To play the devil's advocate: ERAS has an "AOA" box (Y/N/school hasn't chosen yet). Programs can sort applicants based on this feature. Some schools (albeit few) can afford to interview only AOA applicants.
 
novacek88 said:
Step I is far more impressive. Step I is the only fair way to compare students accross the board. AOA varies with each school and their policy. Politics can play into AOA as well especially since clinical grades are often subjective. And let's be honest, not all medical schools are created equally. The competition varies with each medical school. It's easier making AOA at a average state medical school whose applicants had lower entrance stats versus a reputable private school whose average entrance stats were much higher. And if scoring high on Step I was so easy then everyone would do it but we see plenty of AOA students fail to score above 230 or even 220 every year.

A++++ POST.
 
p53 said:
Agree with this comment. Step 1>AOA because AOA is school specific, and you can compare Step 1 scores from any medical student in the country.

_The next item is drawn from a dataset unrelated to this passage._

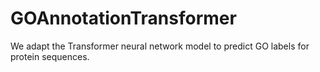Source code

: # GOAnnotationTransformer

We adapt the Transformer neural network model to predict GO labels for protein sequences.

Also, if someone barely missed AOA from a top twenty school, this person would have earned AOA in a bottom twenty medical school.


how do you know this?
 
this is once again the subjective vs. objective argument. aoa and clinical grades are quite frankly, school and department dependent. step 1, like the SAT and MCAT, are standardized national tests. perhaps more important to grades or aoa is what school you went to. i'm pretty sure they're not caring too much about the grades or aoa status from a kid who went to harvard or john hopkins med. my 2 cents.
 
QuothTheRaven said:
this is once again the subjective vs. objective argument. aoa and clinical grades are quite frankly, school and department dependent. step 1, like the SAT and MCAT, are standardized national tests. perhaps more important to grades or aoa is what school you went to. i'm pretty sure they're not caring too much about the grades or aoa status from a kid who went to harvard or john hopkins med. my 2 cents.

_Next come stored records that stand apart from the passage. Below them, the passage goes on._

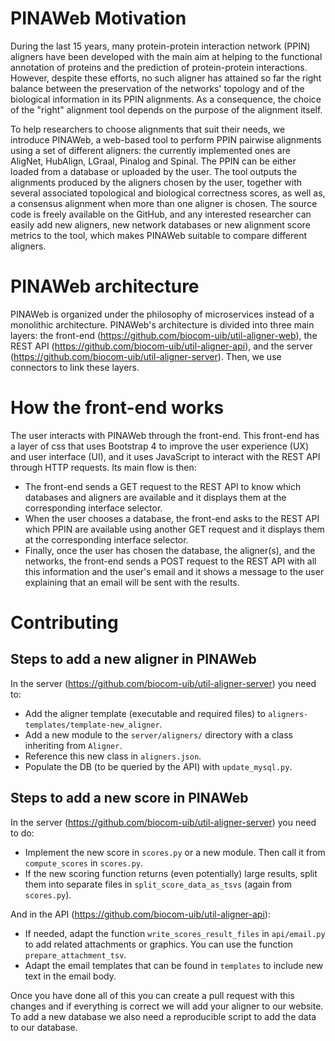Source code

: # PINAWeb Motivation

 During the last 15 years, many protein-protein interaction network (PPIN) aligners have been developed with the main aim at helping to the functional annotation of proteins and the prediction of protein-protein interactions. However, despite these efforts, no such aligner has attained so far  the right balance between the preservation of the networks' topology and of the biological information in its PPIN alignments. As a consequence, the choice of the "right" alignment tool depends on the purpose of the alignment itself.

To help researchers to choose alignments that suit their needs, we introduce PINAWeb, a web-based tool to perform PPIN pairwise alignments using a set of different aligners: the currently implemented ones are AligNet, HubAlign, LGraal, Pinalog and Spinal. The PPIN can be either loaded from a database or uploaded by the user.  The tool outputs the alignments produced by the aligners chosen by the user, together with several associated topological and biological correctness scores, as well as, a consensus alignment when more than one aligner is chosen. The source code is freely available on the GitHub, and any interested researcher can easily add new aligners, new network databases or new alignment score metrics to the tool, which makes PINAWeb suitable to compare different aligners.


# PINAWeb architecture

PINAWeb is organized under the philosophy of microservices instead of a monolithic architecture. PINAWeb's architecture is divided into three main layers: the front-end (https://github.com/biocom-uib/util-aligner-web), the REST API (https://github.com/biocom-uib/util-aligner-api), and the server (https://github.com/biocom-uib/util-aligner-server). Then, we use connectors to link these layers.


# How the front-end works

The user interacts with PINAWeb through the front-end. This front-end has a layer of css that uses Bootstrap 4 to improve the user experience (UX) and user interface (UI), and it uses JavaScript to interact with the REST API through HTTP requests. Its main flow is then:
* The front-end sends a GET request to the REST API to know which databases and aligners are available and it displays them
at the corresponding interface selector.
* When the user chooses a database, the front-end asks to the REST API which PPIN are available using another GET request and it displays them at the corresponding interface selector.
* Finally, once the user has chosen the database, the aligner(s), and the networks, the front-end sends a POST request to the REST API with all this information and the user's email and it shows a message to the user explaining that an email will be sent with the results.


# Contributing

##  Steps to add a new aligner in PINAWeb
In the server (https://github.com/biocom-uib/util-aligner-server) you need to:
* Add the aligner template (executable and required files) to `aligners-templates/template-new_aligner`.
* Add a new module to the `server/aligners/` directory with a class inheriting from `Aligner`.
* Reference this new class in `aligners.json`.
* Populate the DB (to be queried by the API) with `update_mysql.py`.


##  Steps to add a new score in PINAWeb
In the server (https://github.com/biocom-uib/util-aligner-server) you need to do:
* Implement the new score in `scores.py` or a new module. Then call it from `compute_scores` in `scores.py`.
* If the new scoring function returns (even potentially) large results, split them into separate files in `split_score_data_as_tsvs` (again from `scores.py`).

And in the API (https://github.com/biocom-uib/util-aligner-api):
* If needed, adapt the function `write_scores_result_files` in `api/email.py` to add related attachments or graphics. You can use the function `prepare_attachment_tsv`.
* Adapt the email templates that can be found in `templates` to include new text in the email body.


Once you have done all of this you can create a pull request with this changes and if everything is correct we will add your aligner to our website. To add a new database we also need a reproducible script to add the data to our database.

That's because graduates of those schools have already proven themselves to some degree because it's nearly impossible to get into Hopkins and Harvard medical school. And let's inject some common sense into the equation. Someone who got a 37 MCAT and had a 3.9 GPA is probably not going to do poorly on the boards unless he exposed himself to gamma rays and went meathead as soon as he got angry. If someone worked that incredibly hard to get into these schools, it's doubtful that they would completely change who they were and stop studying at that same intensity all of sudden. In other words, people from Hopkins and Harvard probably have amazing scores so this is a moot point.
 
bigfrank said:
To play the devil's advocate: ERAS has an "AOA" box (Y/N/school hasn't chosen yet). Programs can sort applicants based on this feature. Some schools (albeit few) can afford to interview only AOA applicants.

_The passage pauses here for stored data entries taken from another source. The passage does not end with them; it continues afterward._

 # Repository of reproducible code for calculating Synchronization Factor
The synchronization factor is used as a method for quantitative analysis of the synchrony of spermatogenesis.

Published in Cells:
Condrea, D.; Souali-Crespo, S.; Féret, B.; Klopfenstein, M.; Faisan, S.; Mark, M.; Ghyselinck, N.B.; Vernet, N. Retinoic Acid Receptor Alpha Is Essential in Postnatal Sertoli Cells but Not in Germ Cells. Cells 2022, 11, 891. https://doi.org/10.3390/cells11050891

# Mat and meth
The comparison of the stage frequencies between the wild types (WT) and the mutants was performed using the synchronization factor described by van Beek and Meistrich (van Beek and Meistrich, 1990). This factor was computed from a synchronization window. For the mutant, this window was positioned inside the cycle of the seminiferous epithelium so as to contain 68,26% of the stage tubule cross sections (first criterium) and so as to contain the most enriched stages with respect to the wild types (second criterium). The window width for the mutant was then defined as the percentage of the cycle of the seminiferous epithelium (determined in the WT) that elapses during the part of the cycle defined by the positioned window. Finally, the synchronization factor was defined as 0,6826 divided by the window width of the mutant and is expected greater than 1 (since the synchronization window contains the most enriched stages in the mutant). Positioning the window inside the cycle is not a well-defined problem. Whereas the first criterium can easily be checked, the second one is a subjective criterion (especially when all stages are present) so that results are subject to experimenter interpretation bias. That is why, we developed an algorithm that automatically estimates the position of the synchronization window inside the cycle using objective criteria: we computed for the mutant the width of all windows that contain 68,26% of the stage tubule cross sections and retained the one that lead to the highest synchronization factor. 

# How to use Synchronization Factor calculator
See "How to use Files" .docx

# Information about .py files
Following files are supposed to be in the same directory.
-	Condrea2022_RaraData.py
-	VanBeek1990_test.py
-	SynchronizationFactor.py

Some programs will probably do this like derm, neurosurgery, optho, and ENT at prestigious programs but usually these programs seek both AOA and high Step I. How many people boast both of these? Programs also set cutoffs for Step I scores too.
 
peehdee said:
so the bottom line is that people who can get the best grades (either bc they have supper memories, work hard, both, or what ever) are the 'best' applicants. therefore, the brightest people are in radiology, derms, ent, and surgery? wouldn't we rather have the brightest (top grades) in fields that require the most patient contact like family and internal medicine?


Our desire to have bright people in other fields is really a moot point unless you set up a system to reward people for going into those specialties. It is really just a matter of supply and demand. Since there are few rads spots with many applicants, programs can be picky. Family practice and IM don't have that luxury.